Add creative value to due diligence projects...
Assessing, auditing, valuing, and making sense of key client relationships is important. We often carry out client listening, focus group, and similar engagement activity that allows us to make recommendations to organisations with a view to informing, retaining and developing relationships with their key clients.
Recommending a similar model to add value to your clients’ M&A transactions (especially where you are advising the acquirer) will help you to secure and develop that relationship. This may be particularly attractive/desirable/crucial when – following the transaction – you will want to retain and develop business from the new entity or merged organisation.
In the M&A process, testing the strength, breadth and value of a target organisations’ existing relationships is often neglected in favour of greater focus on valuing tangible assets and analysing the financials and structural integrity of a business. It needn’t be so and it shouldn’t be so.

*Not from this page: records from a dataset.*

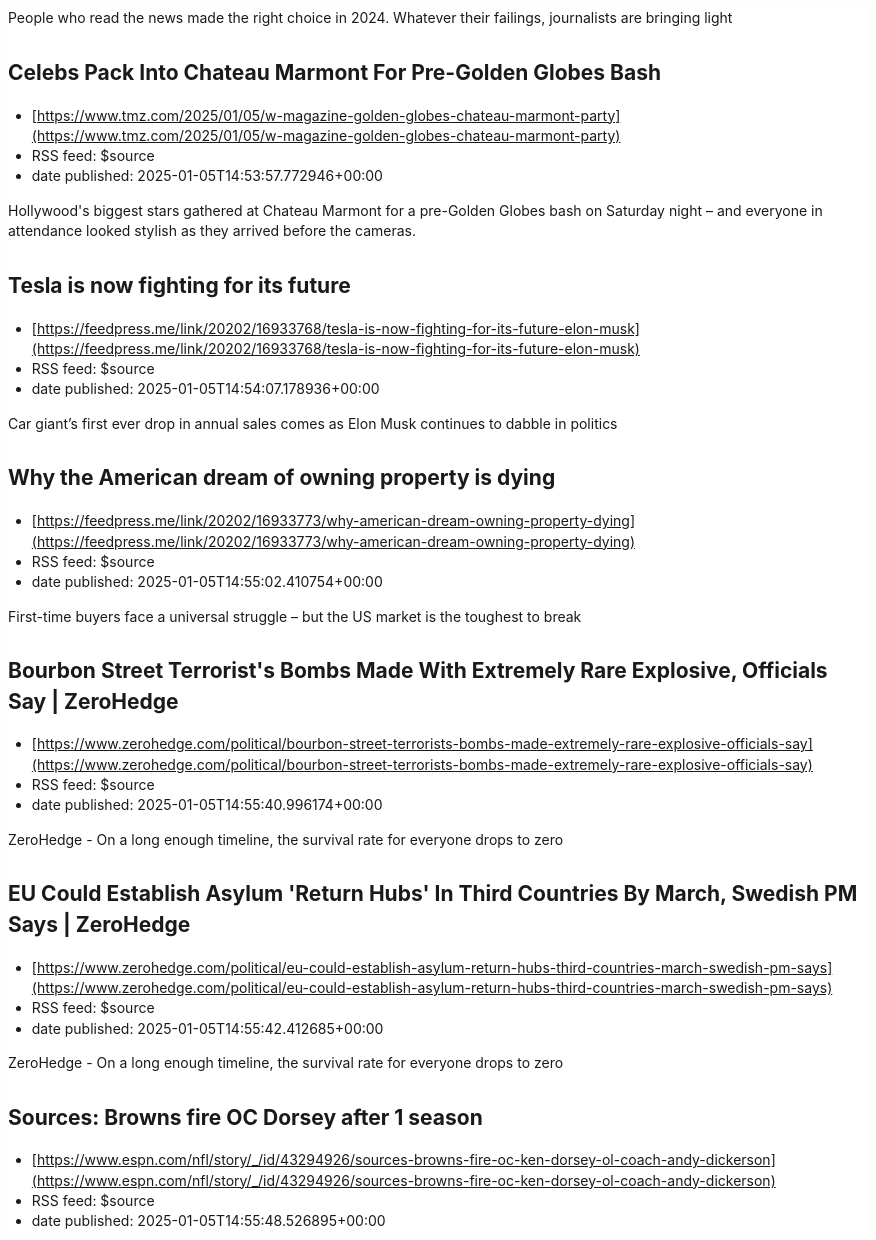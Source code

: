 People who read the news made the right choice in 2024. Whatever their failings, journalists are bringing light

## Celebs Pack Into Chateau Marmont For Pre-Golden Globes Bash
 - [https://www.tmz.com/2025/01/05/w-magazine-golden-globes-chateau-marmont-party](https://www.tmz.com/2025/01/05/w-magazine-golden-globes-chateau-marmont-party)
 - RSS feed: $source
 - date published: 2025-01-05T14:53:57.772946+00:00

Hollywood's biggest stars gathered at Chateau Marmont for a pre-Golden Globes bash on Saturday night – and everyone in attendance looked stylish as they arrived before the cameras.

## Tesla is now fighting for its future
 - [https://feedpress.me/link/20202/16933768/tesla-is-now-fighting-for-its-future-elon-musk](https://feedpress.me/link/20202/16933768/tesla-is-now-fighting-for-its-future-elon-musk)
 - RSS feed: $source
 - date published: 2025-01-05T14:54:07.178936+00:00

Car giant’s first ever drop in annual sales comes as Elon Musk continues to dabble in politics

## Why the American dream of owning property is dying
 - [https://feedpress.me/link/20202/16933773/why-american-dream-owning-property-dying](https://feedpress.me/link/20202/16933773/why-american-dream-owning-property-dying)
 - RSS feed: $source
 - date published: 2025-01-05T14:55:02.410754+00:00

First-time buyers face a universal struggle – but the US market is the toughest to break

## Bourbon Street Terrorist's Bombs Made With Extremely Rare Explosive, Officials Say | ZeroHedge
 - [https://www.zerohedge.com/political/bourbon-street-terrorists-bombs-made-extremely-rare-explosive-officials-say](https://www.zerohedge.com/political/bourbon-street-terrorists-bombs-made-extremely-rare-explosive-officials-say)
 - RSS feed: $source
 - date published: 2025-01-05T14:55:40.996174+00:00

ZeroHedge - On a long enough timeline, the survival rate for everyone drops to zero

## EU Could Establish Asylum 'Return Hubs' In Third Countries By March, Swedish PM Says | ZeroHedge
 - [https://www.zerohedge.com/political/eu-could-establish-asylum-return-hubs-third-countries-march-swedish-pm-says](https://www.zerohedge.com/political/eu-could-establish-asylum-return-hubs-third-countries-march-swedish-pm-says)
 - RSS feed: $source
 - date published: 2025-01-05T14:55:42.412685+00:00

ZeroHedge - On a long enough timeline, the survival rate for everyone drops to zero

## Sources: Browns fire OC Dorsey after 1 season
 - [https://www.espn.com/nfl/story/_/id/43294926/sources-browns-fire-oc-ken-dorsey-ol-coach-andy-dickerson](https://www.espn.com/nfl/story/_/id/43294926/sources-browns-fire-oc-ken-dorsey-ol-coach-andy-dickerson)
 - RSS feed: $source
 - date published: 2025-01-05T14:55:48.526895+00:00

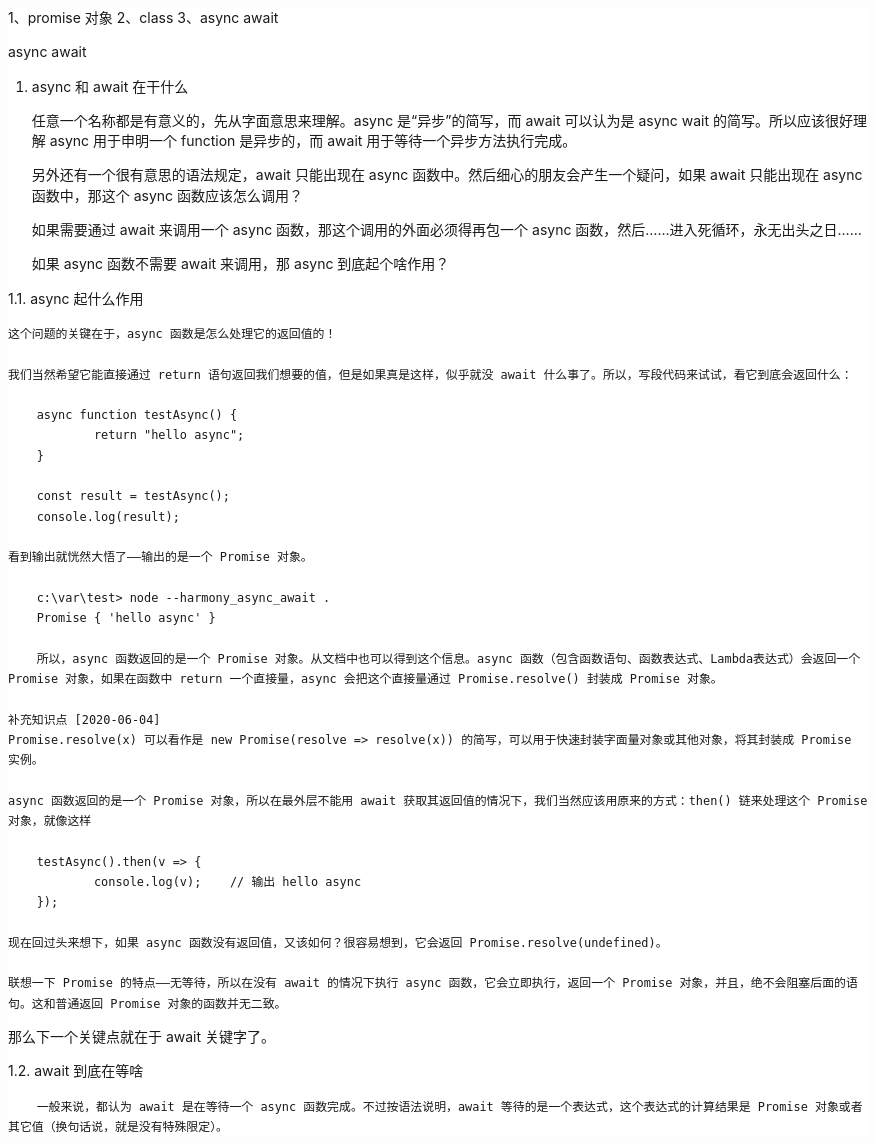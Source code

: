 1、promise 对象
2、class
3、async await


async await


1. async 和 await 在干什么

	任意一个名称都是有意义的，先从字面意思来理解。async 是“异步”的简写，而 await 可以认为是 async wait 的简写。所以应该很好理解 async 用于申明一个 function 是异步的，而 await 用于等待一个异步方法执行完成。

	另外还有一个很有意思的语法规定，await 只能出现在 async 函数中。然后细心的朋友会产生一个疑问，如果 await 只能出现在 async 函数中，那这个 async 函数应该怎么调用？

	如果需要通过 await 来调用一个 async 函数，那这个调用的外面必须得再包一个 async 函数，然后……进入死循环，永无出头之日……

	如果 async 函数不需要 await 来调用，那 async 到底起个啥作用？

1.1. async 起什么作用

	这个问题的关键在于，async 函数是怎么处理它的返回值的！

	我们当然希望它能直接通过 return 语句返回我们想要的值，但是如果真是这样，似乎就没 await 什么事了。所以，写段代码来试试，看它到底会返回什么：

		async function testAsync() {
				return "hello async";
		}

		const result = testAsync();
		console.log(result);
		
	看到输出就恍然大悟了——输出的是一个 Promise 对象。

		c:\var\test> node --harmony_async_await .
		Promise { 'hello async' }
		
		所以，async 函数返回的是一个 Promise 对象。从文档中也可以得到这个信息。async 函数（包含函数语句、函数表达式、Lambda表达式）会返回一个 Promise 对象，如果在函数中 return 一个直接量，async 会把这个直接量通过 Promise.resolve() 封装成 Promise 对象。

	补充知识点 [2020-06-04]
	Promise.resolve(x) 可以看作是 new Promise(resolve => resolve(x)) 的简写，可以用于快速封装字面量对象或其他对象，将其封装成 Promise 实例。

	async 函数返回的是一个 Promise 对象，所以在最外层不能用 await 获取其返回值的情况下，我们当然应该用原来的方式：then() 链来处理这个 Promise 对象，就像这样

		testAsync().then(v => {
				console.log(v);    // 输出 hello async
		});
		
	现在回过头来想下，如果 async 函数没有返回值，又该如何？很容易想到，它会返回 Promise.resolve(undefined)。

	联想一下 Promise 的特点——无等待，所以在没有 await 的情况下执行 async 函数，它会立即执行，返回一个 Promise 对象，并且，绝不会阻塞后面的语句。这和普通返回 Promise 对象的函数并无二致。

那么下一个关键点就在于 await 关键字了。

1.2. await 到底在等啥

		一般来说，都认为 await 是在等待一个 async 函数完成。不过按语法说明，await 等待的是一个表达式，这个表达式的计算结果是 Promise 对象或者其它值（换句话说，就是没有特殊限定）。
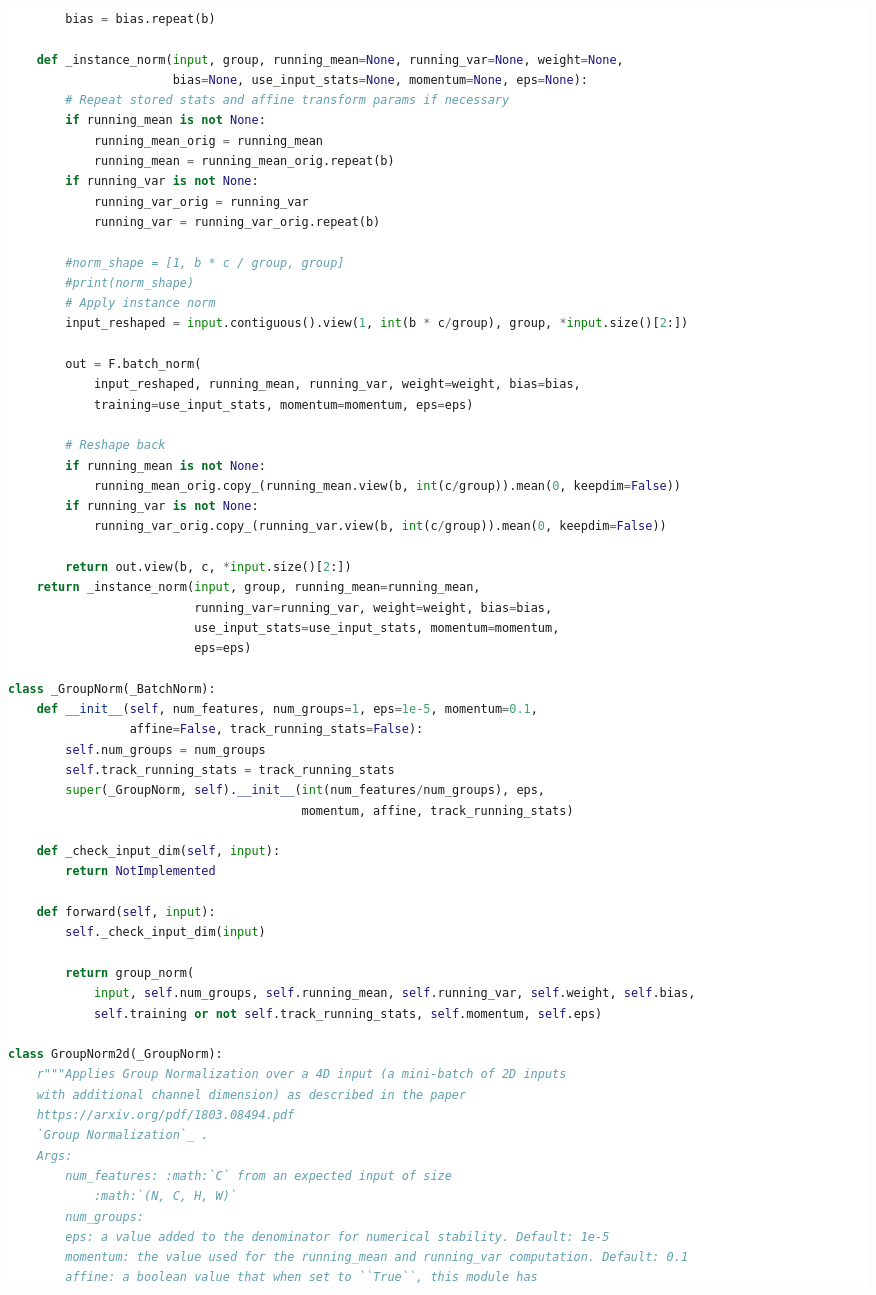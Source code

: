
 ```python
        bias = bias.repeat(b)

    def _instance_norm(input, group, running_mean=None, running_var=None, weight=None,
                       bias=None, use_input_stats=None, momentum=None, eps=None):
        # Repeat stored stats and affine transform params if necessary
        if running_mean is not None:
            running_mean_orig = running_mean
            running_mean = running_mean_orig.repeat(b)
        if running_var is not None:
            running_var_orig = running_var
            running_var = running_var_orig.repeat(b)

        #norm_shape = [1, b * c / group, group]
        #print(norm_shape)
        # Apply instance norm
        input_reshaped = input.contiguous().view(1, int(b * c/group), group, *input.size()[2:])

        out = F.batch_norm(
            input_reshaped, running_mean, running_var, weight=weight, bias=bias,
            training=use_input_stats, momentum=momentum, eps=eps)

        # Reshape back
        if running_mean is not None:
            running_mean_orig.copy_(running_mean.view(b, int(c/group)).mean(0, keepdim=False))
        if running_var is not None:
            running_var_orig.copy_(running_var.view(b, int(c/group)).mean(0, keepdim=False))

        return out.view(b, c, *input.size()[2:])
    return _instance_norm(input, group, running_mean=running_mean,
                          running_var=running_var, weight=weight, bias=bias,
                          use_input_stats=use_input_stats, momentum=momentum,
                          eps=eps)

class _GroupNorm(_BatchNorm):
    def __init__(self, num_features, num_groups=1, eps=1e-5, momentum=0.1,
                 affine=False, track_running_stats=False):
        self.num_groups = num_groups
        self.track_running_stats = track_running_stats
        super(_GroupNorm, self).__init__(int(num_features/num_groups), eps,
                                         momentum, affine, track_running_stats)

    def _check_input_dim(self, input):
        return NotImplemented

    def forward(self, input):
        self._check_input_dim(input)

        return group_norm(
            input, self.num_groups, self.running_mean, self.running_var, self.weight, self.bias,
            self.training or not self.track_running_stats, self.momentum, self.eps)

class GroupNorm2d(_GroupNorm):
    r"""Applies Group Normalization over a 4D input (a mini-batch of 2D inputs
    with additional channel dimension) as described in the paper
    https://arxiv.org/pdf/1803.08494.pdf
    `Group Normalization`_ .
    Args:
        num_features: :math:`C` from an expected input of size
            :math:`(N, C, H, W)`
        num_groups:
        eps: a value added to the denominator for numerical stability. Default: 1e-5
        momentum: the value used for the running_mean and running_var computation. Default: 0.1
        affine: a boolean value that when set to ``True``, this module has
```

Testing a business’s relationships properly can reveal a number of relevant facts and issues including:
· Relationship strength – what do clients/customers really think of the product/service they are receiving from the target? Who are the competitors? What are the price sensitivities? What are their long-term business plans and do these plans include sticking with current suppliers?
· Breadth of relationship – is the key relationship with one person in each organisation? Or is it wider and therefore more stable?
· Current value vs. future value – is this organisation going through a change phase that means they have been buying lots of ‘stuff’ and this isn’t set to continue? Does this, therefore, affect the influence of current income from that customer in the analysis process? Conversely are they about to embark on something exciting which requires them to invest in the targets' or your clients products/services to a greater extent?
· Risks – what business plans and changes are in the pipeline? Does this threaten the relationship with the target or lessen the value?
· Development opportunities – are there hidden opportunities to do more business? Does this create more value for your client than they originally thought existed (from either a buyer or seller perspective)? Can these considerations balance any negatives to help move the transaction forward?
This can also identify issues that you/your client may need to explore further as part of the wider due diligence element of the transaction. If you need help putting this together, give me a call.
Our team also – importantly - provide an expedited service where issues come to light at a late or crucial stage of a transaction and where lack of information or intelligence can be a deal breaker.
Therefore, adopting this model as part of the process can help to get deals over the line – happy clients!
Additionally – and often crucially - this can be done without alerting the customer organisation to the fact that M&A activity is underway – it can simply be presented as a piece of client listening where a business is keen to harvest the views of a key client/customer in the normal course of applying best practice and good account management.
Your client may not be used to this kind of key account management/client listening model, let alone have thought of it as a means of digging deeper into the business of a potential acquisition target. But that doesn’t matter – you can introduce this as a recommended part of your process. It will allow you to present them with something that benefits their transaction and supports management of risk. It may also be something that allows you to present your firm as proactive and innovative to other professionals involved in the transaction – all of whom are future potential referrers.
Equally – if you are advising the seller in the transaction – there is scope to use this process as part of the exit assessment and preparation.
Additionally, we apply this model to a number of other audit and due diligence scenarios and transaction types, including:
· Funding and capital investment;
· Risk assessment where organisations may be reliant on single or small number of key relationships;
· Exit and preparation for exit.
Have a think – how many M&A (or large funding) transactions do you have on the go or in the pipeline? Which of these could benefit from taking this approach?